Process & Workflow

How to Outsource MEP Engineering: A Step-by-Step Guide

For AE firms, architects, and GCs outsourcing MEP for the first time — or the tenth. The four-phase engagement model, what to prepare, and the mistakes that reliably add weeks to your delivery.

By CoreX Engineers LLC June 28, 2026 9 min read For AE firms, architects & GCs

The decision to outsource MEP engineering is usually straightforward. The execution is where firms run into trouble — not because outsourcing is hard, but because first-time engagements often start without a clear picture of what the engineering firm actually needs from you to begin, or what to expect at each milestone.

This guide walks through the complete MEP outsourcing workflow from scoping to permit-ready stamped drawings. Whether you are an AE firm looking to add MEP capacity, an architect who needs to deliver a complete set, or a design-build GC trying to own the CD process, the mechanics are the same.

Step 1 — Define What You Actually Need

Before contacting any engineering firm, answer three questions:

  • Which trades? Full MEP (mechanical + electrical + plumbing), or single-trade support? Single-trade packages cost 35–45% of a full MEP fee and are the right choice when your firm has two disciplines covered in-house.
  • What drawing format? Revit/BIM or AutoCAD 2D? If your project requires BIM coordination with structural or civil, specify the Revit version upfront. Revit scope adds 20–35% to flat 2D costs and requires coordination on Revit version, file structure, and shared parameters.
  • What is your permit submission date? Work backwards from the AHJ submission deadline, not from when you think drawings should be "done." Standard MEP delivery for a mid-size commercial project runs 3–5 weeks from receipt of complete architectural drawings. If your window is shorter, negotiate an expedite rate upfront — not the week before drawings are due.
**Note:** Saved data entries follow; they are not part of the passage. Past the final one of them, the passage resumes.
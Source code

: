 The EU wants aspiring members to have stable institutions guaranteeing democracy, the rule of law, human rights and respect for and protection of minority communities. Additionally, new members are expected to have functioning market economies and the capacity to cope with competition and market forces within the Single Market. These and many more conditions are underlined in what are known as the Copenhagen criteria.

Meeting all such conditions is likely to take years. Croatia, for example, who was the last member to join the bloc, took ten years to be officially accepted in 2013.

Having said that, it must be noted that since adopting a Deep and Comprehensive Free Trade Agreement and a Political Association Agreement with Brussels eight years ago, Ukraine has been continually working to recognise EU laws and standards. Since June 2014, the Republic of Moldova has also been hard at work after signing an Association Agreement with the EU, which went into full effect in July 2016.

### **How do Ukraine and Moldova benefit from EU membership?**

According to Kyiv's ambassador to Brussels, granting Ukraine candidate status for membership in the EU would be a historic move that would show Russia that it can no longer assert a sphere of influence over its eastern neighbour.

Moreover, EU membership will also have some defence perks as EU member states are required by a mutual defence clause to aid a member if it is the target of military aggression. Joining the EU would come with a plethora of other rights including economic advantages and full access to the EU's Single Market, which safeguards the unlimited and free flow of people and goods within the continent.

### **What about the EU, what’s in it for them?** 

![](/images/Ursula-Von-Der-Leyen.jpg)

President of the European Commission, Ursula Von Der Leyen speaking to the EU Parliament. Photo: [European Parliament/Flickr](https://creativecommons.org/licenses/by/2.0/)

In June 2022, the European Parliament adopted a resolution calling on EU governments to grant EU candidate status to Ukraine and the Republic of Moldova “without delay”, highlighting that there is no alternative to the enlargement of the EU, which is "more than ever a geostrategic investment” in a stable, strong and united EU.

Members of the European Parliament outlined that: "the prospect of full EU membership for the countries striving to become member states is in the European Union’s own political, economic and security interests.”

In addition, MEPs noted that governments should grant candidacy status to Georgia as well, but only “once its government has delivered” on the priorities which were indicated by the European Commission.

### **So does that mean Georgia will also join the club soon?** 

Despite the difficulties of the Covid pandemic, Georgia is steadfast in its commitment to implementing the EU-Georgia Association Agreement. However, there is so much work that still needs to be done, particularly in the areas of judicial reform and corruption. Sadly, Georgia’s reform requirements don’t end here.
Step 2 — Assemble the Project Package Before You Reach Out

The single biggest cause of MEP delivery delays is incomplete information at the kickoff. An engineering firm cannot begin sizing equipment, running load calculations, or laying out duct systems until they have a complete architectural base. Here is what "complete" means in practice:

Required at kickoff

  • Floor plans — confirmed partition layouts, not preliminary. If the floor plan is still evolving, wait. Every architectural change mid-design generates a revision cycle that costs time and money.
  • Reflected ceiling plans — needed for HVAC diffuser placement, lighting layout, and sprinkler coordination.
  • Equipment cut sheets — for any owner-furnished or specified equipment: commercial cooking equipment, walk-in coolers, specialized process equipment, or lab benches. MEP engineers size electrical circuits and mechanical rough-ins around specific equipment dimensions and utility requirements.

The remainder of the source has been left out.